Obviously, either of these situations is going to be very painful, and possibly lethal, for our hapless hunter. Common sense tells us that the rifle shot, however, will be the much worse option of the two for him. We're trying to figure out if the math confirms common sense's hunch. If so, we'd like to know roughly how much worse the gunshot is than the collision with the turkey.
We started with kinetic energy. The turkey has 3427.63 J of kinetic energy, about 90% of the 3823.36 J of kinetic energy possessed by the bullet. Since those numbers are so close, we've made the assumption that kinetic energy alone is a poor predictor of the damage done by a collision.

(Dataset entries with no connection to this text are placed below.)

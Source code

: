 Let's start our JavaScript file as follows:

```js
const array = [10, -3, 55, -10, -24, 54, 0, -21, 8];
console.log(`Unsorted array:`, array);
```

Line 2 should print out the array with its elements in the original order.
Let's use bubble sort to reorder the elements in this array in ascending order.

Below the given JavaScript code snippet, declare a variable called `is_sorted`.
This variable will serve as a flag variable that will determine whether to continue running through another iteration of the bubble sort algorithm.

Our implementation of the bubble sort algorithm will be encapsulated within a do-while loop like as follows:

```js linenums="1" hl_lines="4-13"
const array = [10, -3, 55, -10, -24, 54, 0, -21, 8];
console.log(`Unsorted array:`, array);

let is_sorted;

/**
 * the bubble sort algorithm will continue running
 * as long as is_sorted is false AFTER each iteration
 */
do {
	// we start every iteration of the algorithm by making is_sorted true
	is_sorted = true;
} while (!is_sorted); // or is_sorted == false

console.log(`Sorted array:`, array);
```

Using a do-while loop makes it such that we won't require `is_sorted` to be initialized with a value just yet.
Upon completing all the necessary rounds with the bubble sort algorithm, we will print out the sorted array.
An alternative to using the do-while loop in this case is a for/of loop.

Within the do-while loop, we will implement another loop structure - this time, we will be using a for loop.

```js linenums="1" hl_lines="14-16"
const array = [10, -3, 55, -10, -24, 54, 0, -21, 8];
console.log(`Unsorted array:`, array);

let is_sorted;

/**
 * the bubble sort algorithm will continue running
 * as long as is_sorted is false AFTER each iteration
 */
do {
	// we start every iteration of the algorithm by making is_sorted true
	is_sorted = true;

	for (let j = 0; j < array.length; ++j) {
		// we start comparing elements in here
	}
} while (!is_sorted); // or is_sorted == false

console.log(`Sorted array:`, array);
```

The only other step we've been able to take is that not all of the kinetic energy is available to do damage to the hunter. Some of it is used to impart kinetic energy to him, by knocking him backwards. Assuming a perfectly inelastic collision, momentum and total energy are conserved, but kinetic energy is not. So, we assume that any decline in kinetic energy is energy available to damage the objects involved in the collision. Since the turkey has more mass, it has more momentum, and therefore more of the collision's kinetic energy remains as kinetic energy. In inelastic collisions, we are calculating that the hunter+turkey mass will have 425.54 J of kinetic energy after the collision, while the hunter+bullet mass will have 0.46 J. This leaves 3002.09 J of energy to damage the hunter in the collision with the turkey, vs. 3822.89 J of energy to damage him in the collision with the bullet. So, now we're down to the turkey being about 79% as bad for the hunter as the bullet is, which still seems too high.
So, here are our questions:
- These collisions aren't going to be perfectly inelastic. The collision with the bullet will be very close to perfectly inelastic (assuming that the bullet remains lodged in the hunter), but the turkey is going to bounce off. Can anyone give us a ballpark guesstimate of the coefficients of restitution for these collisions? That's not the sort of thing you can Google (OK, you can Google it - we tried - but you won't get useful answers that way.).

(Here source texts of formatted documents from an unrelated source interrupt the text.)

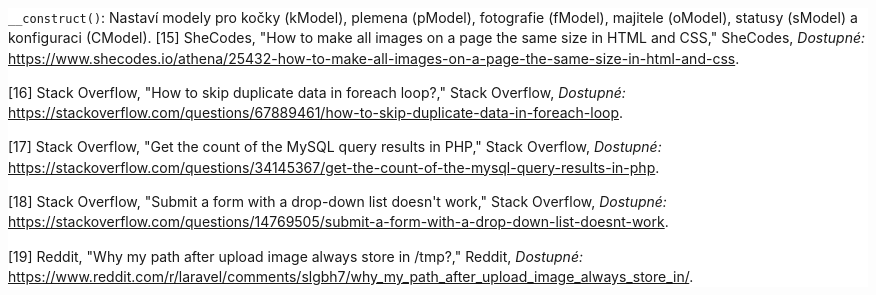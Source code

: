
 ```__construct()```: Nastaví modely pro kočky (kModel), plemena (pModel), fotografie (fModel), majitele (oModel), statusy (sModel) a konfiguraci (CModel).
[15] SheCodes, "How to make all images on a page the same size in HTML and CSS," SheCodes, *Dostupné:* https://www.shecodes.io/athena/25432-how-to-make-all-images-on-a-page-the-same-size-in-html-and-css.

[16] Stack Overflow, "How to skip duplicate data in foreach loop?," Stack Overflow, *Dostupné:* https://stackoverflow.com/questions/67889461/how-to-skip-duplicate-data-in-foreach-loop.

[17] Stack Overflow, "Get the count of the MySQL query results in PHP," Stack Overflow, *Dostupné:* https://stackoverflow.com/questions/34145367/get-the-count-of-the-mysql-query-results-in-php.

[18] Stack Overflow, "Submit a form with a drop-down list doesn't work," Stack Overflow, *Dostupné:* https://stackoverflow.com/questions/14769505/submit-a-form-with-a-drop-down-list-doesnt-work.

[19] Reddit, "Why my path after upload image always store in /tmp?," Reddit, *Dostupné:* https://www.reddit.com/r/laravel/comments/slgbh7/why_my_path_after_upload_image_always_store_in/.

- This energy that's left over to break things - is it equally applied to each object involved in the collision?
- We have a hunch that what we need to look at is power, not energy. After all, if I flick you with my finger 100 times, I've transferred as much energy to you as if I'd punched you, but it doesn't hurt you nearly as much. Power is energy transferred over time. How can we determine how long it takes these collisions to transfer their energy into the hunter's body?
- Does the size of the colliding object have anything to do with this? If I punch something vs. stab it with a knife, the energy transferred is about the same, but the knife is more effective at breaking things. We have no idea how this comes into play with the math, though. We have equations for pressure, but they all involve force, which involves acceleration, and we have no idea how that applies here.